(Supplied records Opens)
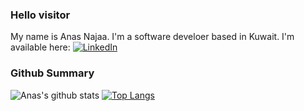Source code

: ### Hello visitor
My name is Anas Najaa.
I'm a software develoer based in Kuwait.
I'm available here: [![LinkedIn][2.2]][2]

### Github Summary
![Anas's github stats](https://github-readme-stats.vercel.app/api?username=anasnajaa&count_private=true)
[![Top Langs](https://github-readme-stats.vercel.app/api/top-langs/?username=anasnajaa&layout=compact)](https://github.com/anasnajaa)



[2.2]: https://raw.githubusercontent.com/MartinHeinz/MartinHeinz/master/linkedin-3-16.png (LinkedIn icon without padding)
[2]: https://www.linkedin.com/in/anasnajaa
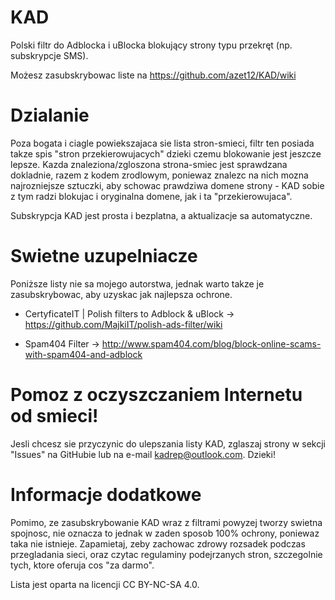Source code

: # KAD
Polski filtr do Adblocka i uBlocka blokujący strony typu przekręt (np. subskrypcje SMS).

Możesz zasubskrybowac liste na https://github.com/azet12/KAD/wiki

# Dzialanie
Poza bogata i ciagle powiekszajaca sie lista stron-smieci, filtr ten posiada takze spis "stron przekierowujacych" dzieki czemu blokowanie jest jeszcze lepsze. Kazda znaleziona/zgloszona strona-smiec jest sprawdzana dokladnie, razem z kodem zrodlowym, poniewaz znalezc na nich mozna najrozniejsze sztuczki, aby schowac prawdziwa domene strony - KAD sobie z tym radzi blokujac i oryginalna domene, jak i ta "przekierowujaca".

Subskrypcja KAD jest prosta i bezplatna, a aktualizacje sa automatyczne.

# Swietne uzupelniacze
Poniższe listy nie sa mojego autorstwa, jednak warto takze je zasubskrybowac, aby uzyskac jak najlepsza ochrone.

* CertyficateIT | Polish filters to Adblock & uBlock -> https://github.com/MajkiIT/polish-ads-filter/wiki

* Spam404 Filter -> http://www.spam404.com/blog/block-online-scams-with-spam404-and-adblock

# Pomoz z oczyszczaniem Internetu od smieci!
Jesli chcesz sie przyczynic do ulepszania listy KAD, zglaszaj strony w sekcji "Issues" na GitHubie lub na e-mail kadrep@outlook.com. Dzieki!

# Informacje dodatkowe
Pomimo, ze zasubskrybowanie KAD wraz z filtrami powyzej tworzy swietna spojnosc, nie oznacza to jednak w zaden sposob 100% ochrony, poniewaz taka nie istnieje. Zapamietaj, zeby zachowac zdrowy rozsadek podczas przegladania sieci, oraz czytac regulaminy podejrzanych stron, szczegolnie tych, ktore oferuja cos "za darmo".

Lista jest oparta na licencji CC BY-NC-SA 4.0.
(Supplied records Closes)
Repeat the whole listing above word for word, but keep any picture out of it.

Result of the task:
Source code

: ### Hello visitor
My name is Anas Najaa.
I'm a software develoer based in Kuwait.
I'm available here: [![LinkedIn][2.2]][2]

### Github Summary
![Anas's github stats](https://github-readme-stats.vercel.app/api?username=anasnajaa&count_private=true)
[![Top Langs](https://github-readme-stats.vercel.app/api/top-langs/?username=anasnajaa&layout=compact)](https://github.com/anasnajaa)



[2.2]: https://raw.githubusercontent.com/MartinHeinz/MartinHeinz/master/linkedin-3-16.png (LinkedIn icon without padding)
[2]: https://www.linkedin.com/in/anasnajaa
Source code

: # KAD
Polski filtr do Adblocka i uBlocka blokujący strony typu przekręt (np. subskrypcje SMS).

Możesz zasubskrybowac liste na https://github.com/azet12/KAD/wiki

# Dzialanie
Poza bogata i ciagle powiekszajaca sie lista stron-smieci, filtr ten posiada takze spis "stron przekierowujacych" dzieki czemu blokowanie jest jeszcze lepsze. Kazda znaleziona/zgloszona strona-smiec jest sprawdzana dokladnie, razem z kodem zrodlowym, poniewaz znalezc na nich mozna najrozniejsze sztuczki, aby schowac prawdziwa domene strony - KAD sobie z tym radzi blokujac i oryginalna domene, jak i ta "przekierowujaca".

Subskrypcja KAD jest prosta i bezplatna, a aktualizacje sa automatyczne.

# Swietne uzupelniacze
Poniższe listy nie sa mojego autorstwa, jednak warto takze je zasubskrybowac, aby uzyskac jak najlepsza ochrone.

* CertyficateIT | Polish filters to Adblock & uBlock -> https://github.com/MajkiIT/polish-ads-filter/wiki

* Spam404 Filter -> http://www.spam404.com/blog/block-online-scams-with-spam404-and-adblock

# Pomoz z oczyszczaniem Internetu od smieci!
Jesli chcesz sie przyczynic do ulepszania listy KAD, zglaszaj strony w sekcji "Issues" na GitHubie lub na e-mail kadrep@outlook.com. Dzieki!

# Informacje dodatkowe
Pomimo, ze zasubskrybowanie KAD wraz z filtrami powyzej tworzy swietna spojnosc, nie oznacza to jednak w zaden sposob 100% ochrony, poniewaz taka nie istnieje. Zapamietaj, zeby zachowac zdrowy rozsadek podczas przegladania sieci, oraz czytac regulaminy podejrzanych stron, szczegolnie tych, ktore oferuja cos "za darmo".

Lista jest oparta na licencji CC BY-NC-SA 4.0.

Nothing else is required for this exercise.